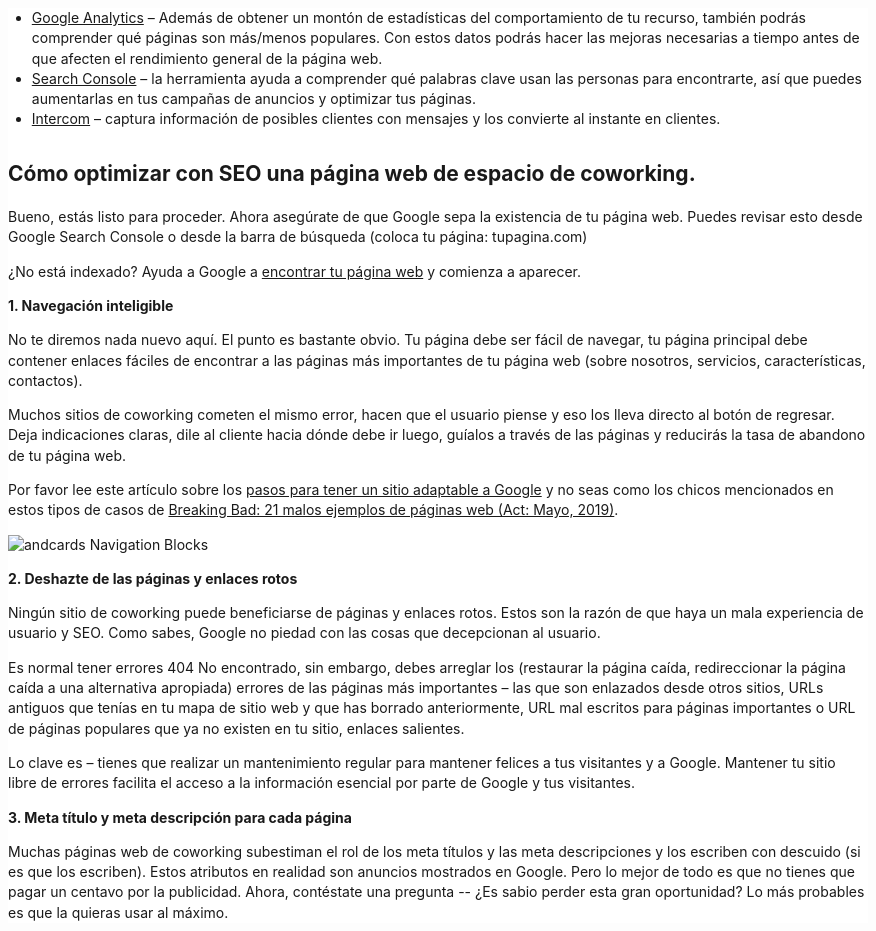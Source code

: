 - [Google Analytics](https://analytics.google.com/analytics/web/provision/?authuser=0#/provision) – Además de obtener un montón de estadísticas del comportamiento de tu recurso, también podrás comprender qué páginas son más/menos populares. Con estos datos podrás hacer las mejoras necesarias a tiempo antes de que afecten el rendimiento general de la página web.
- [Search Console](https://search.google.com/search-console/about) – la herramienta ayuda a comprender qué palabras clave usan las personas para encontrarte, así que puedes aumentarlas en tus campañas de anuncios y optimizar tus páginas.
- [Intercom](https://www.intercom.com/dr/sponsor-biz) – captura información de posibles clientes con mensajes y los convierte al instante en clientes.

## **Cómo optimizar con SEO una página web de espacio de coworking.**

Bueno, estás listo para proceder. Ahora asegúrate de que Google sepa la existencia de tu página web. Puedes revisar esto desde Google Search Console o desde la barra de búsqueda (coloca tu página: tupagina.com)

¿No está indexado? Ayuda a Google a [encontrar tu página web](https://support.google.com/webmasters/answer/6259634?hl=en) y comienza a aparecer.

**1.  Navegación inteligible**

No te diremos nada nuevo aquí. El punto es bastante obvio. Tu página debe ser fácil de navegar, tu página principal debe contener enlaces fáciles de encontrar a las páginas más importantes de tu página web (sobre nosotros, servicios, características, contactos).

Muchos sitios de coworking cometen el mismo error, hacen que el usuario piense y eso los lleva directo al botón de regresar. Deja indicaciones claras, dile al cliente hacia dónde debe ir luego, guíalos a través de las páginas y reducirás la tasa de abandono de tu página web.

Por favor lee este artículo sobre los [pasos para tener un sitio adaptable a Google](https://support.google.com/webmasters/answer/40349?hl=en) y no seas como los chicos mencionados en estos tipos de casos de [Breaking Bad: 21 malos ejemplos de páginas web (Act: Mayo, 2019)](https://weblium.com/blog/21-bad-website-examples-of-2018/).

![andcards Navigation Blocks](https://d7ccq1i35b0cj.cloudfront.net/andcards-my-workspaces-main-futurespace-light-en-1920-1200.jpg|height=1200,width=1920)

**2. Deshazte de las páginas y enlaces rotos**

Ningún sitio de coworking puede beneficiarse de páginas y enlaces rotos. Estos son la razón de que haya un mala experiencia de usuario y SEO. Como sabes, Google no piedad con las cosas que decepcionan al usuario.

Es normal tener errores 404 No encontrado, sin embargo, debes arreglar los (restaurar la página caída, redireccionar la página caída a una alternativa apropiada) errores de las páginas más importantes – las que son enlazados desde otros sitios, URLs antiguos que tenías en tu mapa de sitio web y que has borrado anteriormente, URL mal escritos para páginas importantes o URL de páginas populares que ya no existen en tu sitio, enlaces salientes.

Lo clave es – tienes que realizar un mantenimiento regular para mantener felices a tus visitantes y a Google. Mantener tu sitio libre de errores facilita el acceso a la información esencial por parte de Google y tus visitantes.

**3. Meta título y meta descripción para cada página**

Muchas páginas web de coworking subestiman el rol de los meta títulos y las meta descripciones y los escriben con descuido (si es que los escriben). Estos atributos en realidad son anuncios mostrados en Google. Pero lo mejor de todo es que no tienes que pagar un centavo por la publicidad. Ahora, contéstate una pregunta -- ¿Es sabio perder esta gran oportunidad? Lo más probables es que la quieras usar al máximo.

━━━━━━━━━━

Please give the records above again exactly as they stand, with no pictures.

• Answer section:
Source code

: - [Google Analytics](https://analytics.google.com/analytics/web/provision/?authuser=0#/provision) – Además de obtener un montón de estadísticas del comportamiento de tu recurso, también podrás comprender qué páginas son más/menos populares. Con estos datos podrás hacer las mejoras necesarias a tiempo antes de que afecten el rendimiento general de la página web.
- [Search Console](https://search.google.com/search-console/about) – la herramienta ayuda a comprender qué palabras clave usan las personas para encontrarte, así que puedes aumentarlas en tus campañas de anuncios y optimizar tus páginas.
- [Intercom](https://www.intercom.com/dr/sponsor-biz) – captura información de posibles clientes con mensajes y los convierte al instante en clientes.

## **Cómo optimizar con SEO una página web de espacio de coworking.**

Bueno, estás listo para proceder. Ahora asegúrate de que Google sepa la existencia de tu página web. Puedes revisar esto desde Google Search Console o desde la barra de búsqueda (coloca tu página: tupagina.com)

¿No está indexado? Ayuda a Google a [encontrar tu página web](https://support.google.com/webmasters/answer/6259634?hl=en) y comienza a aparecer.

**1.  Navegación inteligible**

No te diremos nada nuevo aquí. El punto es bastante obvio. Tu página debe ser fácil de navegar, tu página principal debe contener enlaces fáciles de encontrar a las páginas más importantes de tu página web (sobre nosotros, servicios, características, contactos).

Muchos sitios de coworking cometen el mismo error, hacen que el usuario piense y eso los lleva directo al botón de regresar. Deja indicaciones claras, dile al cliente hacia dónde debe ir luego, guíalos a través de las páginas y reducirás la tasa de abandono de tu página web.

Por favor lee este artículo sobre los [pasos para tener un sitio adaptable a Google](https://support.google.com/webmasters/answer/40349?hl=en) y no seas como los chicos mencionados en estos tipos de casos de [Breaking Bad: 21 malos ejemplos de páginas web (Act: Mayo, 2019)](https://weblium.com/blog/21-bad-website-examples-of-2018/).

![andcards Navigation Blocks](https://d7ccq1i35b0cj.cloudfront.net/andcards-my-workspaces-main-futurespace-light-en-1920-1200.jpg|height=1200,width=1920)

**2. Deshazte de las páginas y enlaces rotos**

Ningún sitio de coworking puede beneficiarse de páginas y enlaces rotos. Estos son la razón de que haya un mala experiencia de usuario y SEO. Como sabes, Google no piedad con las cosas que decepcionan al usuario.

Es normal tener errores 404 No encontrado, sin embargo, debes arreglar los (restaurar la página caída, redireccionar la página caída a una alternativa apropiada) errores de las páginas más importantes – las que son enlazados desde otros sitios, URLs antiguos que tenías en tu mapa de sitio web y que has borrado anteriormente, URL mal escritos para páginas importantes o URL de páginas populares que ya no existen en tu sitio, enlaces salientes.

Lo clave es – tienes que realizar un mantenimiento regular para mantener felices a tus visitantes y a Google. Mantener tu sitio libre de errores facilita el acceso a la información esencial por parte de Google y tus visitantes.

**3. Meta título y meta descripción para cada página**

Muchas páginas web de coworking subestiman el rol de los meta títulos y las meta descripciones y los escriben con descuido (si es que los escriben). Estos atributos en realidad son anuncios mostrados en Google. Pero lo mejor de todo es que no tienes que pagar un centavo por la publicidad. Ahora, contéstate una pregunta -- ¿Es sabio perder esta gran oportunidad? Lo más probables es que la quieras usar al máximo.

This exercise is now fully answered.